Les autrichiens cultivent une com’ décalée dans un esprit cool, et cela se voit sur les paddocks et la grille de départ : On se souvient du diamant incrusté sur les Red Bull lors du Grand Prix de Monaco 2004, et de David Coulthard qui montera sur le podium du Grand Prix de Monaco 2006 avec une cape rouge, l’équipe faisant la promotion du film Superman Returns. Accueillant les fêtes les plus déjantées, le motor-home Red Bull aura eu la réputation d’être le plus clinquant, sans oublier le Red Bulletin à l’humour très corrosif.
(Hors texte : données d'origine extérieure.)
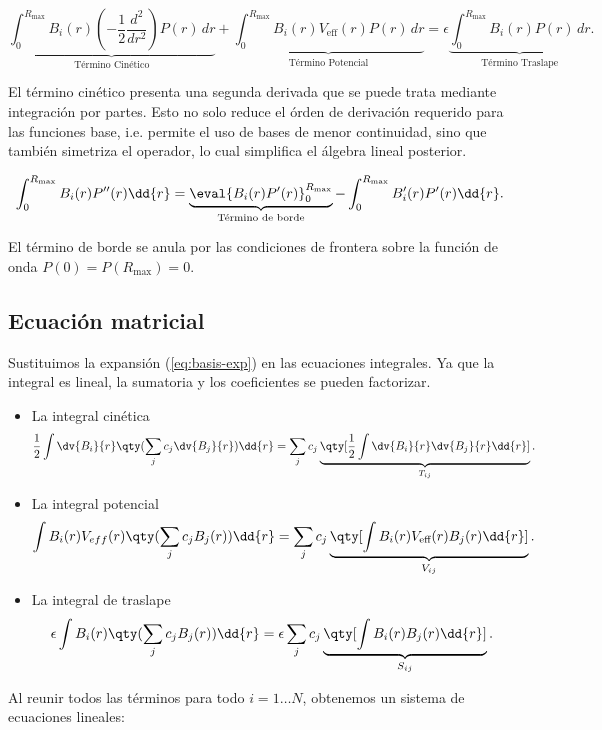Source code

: \[ \underbrace{\int_{0}^{R_{\text{max}}} B_i(r) \left( -\frac{1}{2} \frac{d^2}{dr^2} \right) P(r) \, dr}_{\text{Término Cinético}} + \underbrace{\int_{0}^{R_{\text{max}}} B_i(r) V_{\text{eff}}(r) P(r) \, dr}_{\text{Término Potencial}} = \epsilon \underbrace{\int_{0}^{R_{\text{max}}} B_i(r) P(r) \, dr}_{\text{Término Traslape}}. \]

El término cinético presenta una segunda derivada que se puede trata mediante integración por partes. Esto no solo reduce el órden de derivación requerido para las funciones base, i.e. permite el uso de bases de menor continuidad, sino que también simetriza el operador, lo cual simplifica el álgebra lineal posterior.

\begin{equation} \label{eq:k-ibp}
  \int_{0}^{R_{\text{max}}} B_i(r) P''(r) \dd{r} = \underbrace{\eval{ B_i(r) P'(r) }_{0}^{R_{\text{max}}}}_{\text{Término de borde}} - \int_{0}^{R_{\text{max}}} B_i'(r) P'(r) \dd{r}.
\end{equation}

El término de borde se anula por las condiciones de frontera sobre la función de onda \( P(0) = P(R_{\text{max}})=0 \).

\subsection{Ecuación matricial}

Sustituimos la expansión (\cref{eq:basis-exp}) en las ecuaciones integrales. Ya que la integral es lineal, la sumatoria y los coeficientes se pueden factorizar.

\begin{itemize}
\item La integral cinética
  \[ \frac{1}{2} \int \dv{B_i}{r} \qty(\sum_jc_j\dv{B_{j}}{r})\dd{r} = \sum_jc_j\underbrace{\qty[\frac{1}{2}\int \dv{B_i}{r}\dv{B_j}{r}\dd{r}]}_{T_{ij}}. \]
\item La integral potencial
  \[ \int B_i(r)V_{eff}(r) \qty(\sum_jc_jB_j(r)) \dd{r} = \sum_jc_j \underbrace{\qty[\int B_i(r)V_{\text{eff}}(r)B_j(r)\dd{r}]}_{V_{ij}}. \]
\item La integral de traslape
  \[ \epsilon \int B_i(r) \qty(\sum_jc_jB_j(r)) \dd{r} = \epsilon \sum_jc_j \underbrace{\qty[\int B_i(r)B_j(r)\dd{r}]}_{S_{ij}}. \]
\end{itemize}

Al reunir todos las términos para todo \( i = 1 \dots N \), obtenemos un sistema de ecuaciones lineales:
Moquée durant ses 4 premières saisons avec l’image d’une équipe au budget conséquent qui mise plus sur la com’ que sur la compétitivité de ses autos, Red Bull est même battue par sa petite soeur Toro Rosso en 2008. La suite, on la connaît : Red Bull recrute un top driver en la personne de Sebastien Vettel, un ingénieur star Adrian Newey, et remporte les titres constructeurs de 2010 à 2013. Pour sa 10ème saison en Formule 1, les statistiques parlent pour l’équipe de Christian Horner : 173 courses, 48 victoires, 4 championnats pilotes, 4 championnats constructeurs. Et malgré la domination de Mercedes en 2014, les Red Bull sont toujours très en forme comme lors du Grand Prix du Canada où Daniel Ricciardo aura réussi à sortir du chaos canadien pour remporter sa première victoire en Formule 1. L’australien symbolise parfaitement l’esprit Red Bull : Gueule de star, sourire à toute épreuve, attitude mi cool mi déterminée et langage international. Une aubaine donc pour l’exploiter en communication comme la marque l’a fait en début de saison dans ce film unique où Ricciardo s’est mesuré à un avion de chasse F-18 :

Red Bull avait pourtant l’habitude de créer ses propres événements pour en maitriser l’intégralité de sa communication et des messages de marque, mais au final, avec l’écurie Infiniti Red Bull Racing, la marque n’aurait-elle pas réussi le coup de maitre en sponsoring ?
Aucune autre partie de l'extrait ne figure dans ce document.